Input and Output
| DataFrame | Description |
|---|---|
| in0 | Includes the DataFrame on which duplicates will be checked. Note: FuzzyMatch only allows one input. |
| out | Generates one record per fuzzy match. |
Parameters
Configuration
| Parameter | Description |
|---|---|
| Merge/Purge Mode | Records are either compared from a single source (Purge) or across multiple sources (Merge). Merge mode assumes that multiple sources exist in the same DataFrame in0. |
| Source ID Field | Unique identifier for each source when using Merge mode.
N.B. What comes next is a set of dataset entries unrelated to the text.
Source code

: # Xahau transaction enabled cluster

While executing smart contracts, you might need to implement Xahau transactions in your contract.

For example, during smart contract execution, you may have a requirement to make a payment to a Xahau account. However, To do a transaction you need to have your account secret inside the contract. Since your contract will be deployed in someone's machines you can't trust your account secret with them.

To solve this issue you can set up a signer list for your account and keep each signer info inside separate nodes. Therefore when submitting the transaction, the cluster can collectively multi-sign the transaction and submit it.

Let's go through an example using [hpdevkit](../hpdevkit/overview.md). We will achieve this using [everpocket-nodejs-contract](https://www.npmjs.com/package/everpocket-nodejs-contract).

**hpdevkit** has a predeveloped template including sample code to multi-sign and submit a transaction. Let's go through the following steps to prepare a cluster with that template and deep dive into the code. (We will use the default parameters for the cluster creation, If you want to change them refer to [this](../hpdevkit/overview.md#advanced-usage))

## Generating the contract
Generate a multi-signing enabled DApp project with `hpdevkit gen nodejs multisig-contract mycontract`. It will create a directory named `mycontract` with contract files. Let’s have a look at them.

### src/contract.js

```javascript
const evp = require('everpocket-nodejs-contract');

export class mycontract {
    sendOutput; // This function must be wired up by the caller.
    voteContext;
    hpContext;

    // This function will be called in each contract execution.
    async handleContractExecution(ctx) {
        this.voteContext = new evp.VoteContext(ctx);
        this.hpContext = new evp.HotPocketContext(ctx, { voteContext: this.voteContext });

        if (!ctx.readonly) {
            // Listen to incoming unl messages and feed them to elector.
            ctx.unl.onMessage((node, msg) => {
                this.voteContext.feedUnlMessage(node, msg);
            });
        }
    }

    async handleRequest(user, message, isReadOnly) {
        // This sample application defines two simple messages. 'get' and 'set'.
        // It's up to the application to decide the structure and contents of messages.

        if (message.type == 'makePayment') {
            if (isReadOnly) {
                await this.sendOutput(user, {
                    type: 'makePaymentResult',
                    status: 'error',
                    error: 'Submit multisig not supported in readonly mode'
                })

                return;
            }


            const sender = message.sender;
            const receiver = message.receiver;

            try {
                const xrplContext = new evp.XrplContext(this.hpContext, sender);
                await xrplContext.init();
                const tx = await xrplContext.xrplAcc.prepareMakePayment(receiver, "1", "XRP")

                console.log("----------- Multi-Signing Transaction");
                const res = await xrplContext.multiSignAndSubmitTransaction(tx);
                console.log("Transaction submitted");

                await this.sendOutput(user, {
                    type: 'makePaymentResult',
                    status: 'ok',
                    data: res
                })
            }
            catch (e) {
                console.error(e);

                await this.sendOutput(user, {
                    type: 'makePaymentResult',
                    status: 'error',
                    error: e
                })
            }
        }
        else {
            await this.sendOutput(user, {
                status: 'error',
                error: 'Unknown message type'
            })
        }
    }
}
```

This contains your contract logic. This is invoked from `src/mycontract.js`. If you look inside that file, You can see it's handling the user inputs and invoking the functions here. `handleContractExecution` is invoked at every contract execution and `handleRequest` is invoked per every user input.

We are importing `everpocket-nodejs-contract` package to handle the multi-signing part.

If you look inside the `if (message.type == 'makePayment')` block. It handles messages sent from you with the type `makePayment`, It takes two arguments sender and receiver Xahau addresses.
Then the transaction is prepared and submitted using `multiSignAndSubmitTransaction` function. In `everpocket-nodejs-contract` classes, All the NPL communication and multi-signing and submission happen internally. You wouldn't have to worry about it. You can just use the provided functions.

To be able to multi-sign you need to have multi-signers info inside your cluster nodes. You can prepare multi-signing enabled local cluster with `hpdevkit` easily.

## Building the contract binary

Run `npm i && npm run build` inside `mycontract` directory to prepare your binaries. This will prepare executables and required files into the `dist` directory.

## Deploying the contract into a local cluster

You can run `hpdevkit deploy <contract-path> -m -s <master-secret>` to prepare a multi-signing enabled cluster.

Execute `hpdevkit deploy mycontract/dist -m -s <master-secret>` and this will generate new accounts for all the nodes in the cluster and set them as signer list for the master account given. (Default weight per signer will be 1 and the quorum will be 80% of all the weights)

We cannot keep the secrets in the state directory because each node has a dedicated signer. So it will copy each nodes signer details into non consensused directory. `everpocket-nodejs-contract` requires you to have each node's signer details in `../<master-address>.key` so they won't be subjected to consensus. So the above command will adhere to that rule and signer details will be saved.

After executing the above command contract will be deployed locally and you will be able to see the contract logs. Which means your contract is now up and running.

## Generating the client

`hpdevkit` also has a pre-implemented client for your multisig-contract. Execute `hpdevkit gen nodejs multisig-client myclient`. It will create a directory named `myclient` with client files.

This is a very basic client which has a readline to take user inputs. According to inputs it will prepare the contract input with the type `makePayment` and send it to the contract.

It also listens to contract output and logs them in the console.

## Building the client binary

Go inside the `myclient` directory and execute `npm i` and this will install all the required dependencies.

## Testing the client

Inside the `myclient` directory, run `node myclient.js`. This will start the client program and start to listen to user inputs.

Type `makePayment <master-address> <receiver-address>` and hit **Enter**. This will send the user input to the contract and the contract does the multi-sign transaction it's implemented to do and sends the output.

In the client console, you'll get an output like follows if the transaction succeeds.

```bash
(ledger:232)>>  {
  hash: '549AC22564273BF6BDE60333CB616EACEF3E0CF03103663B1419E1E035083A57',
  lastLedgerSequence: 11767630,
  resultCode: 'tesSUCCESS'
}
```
This is necessary because the different sources exist in the same DataFrame in0. |
| Record ID Field | Unique identifier for each record. |
| Match threshold percentage | If the match score is less than the threshold, the record does not qualify as a match. |
| Include similarity score | Checkbox to enable for an additional output column that includes the similarity score. |
Match Fields
| Parameter | Description |
|---|---|
| Field name | Name of the column that you want to check for duplicates. |
| Match function | The method that generates the similarity score. |
Example
One common use case for the FuzzyMatch gem is to match similarly spelled names. This can be useful for identifying accidentally misspelled names.-
Create a FuzzyMatch gem and use the customer_id as the Record ID. Then, add a match field for the first_name column.

-
Run the gem and see that the output includes the Record IDs of the records with fuzzy matches.

-
Join the output with the original dataset to view the matched names.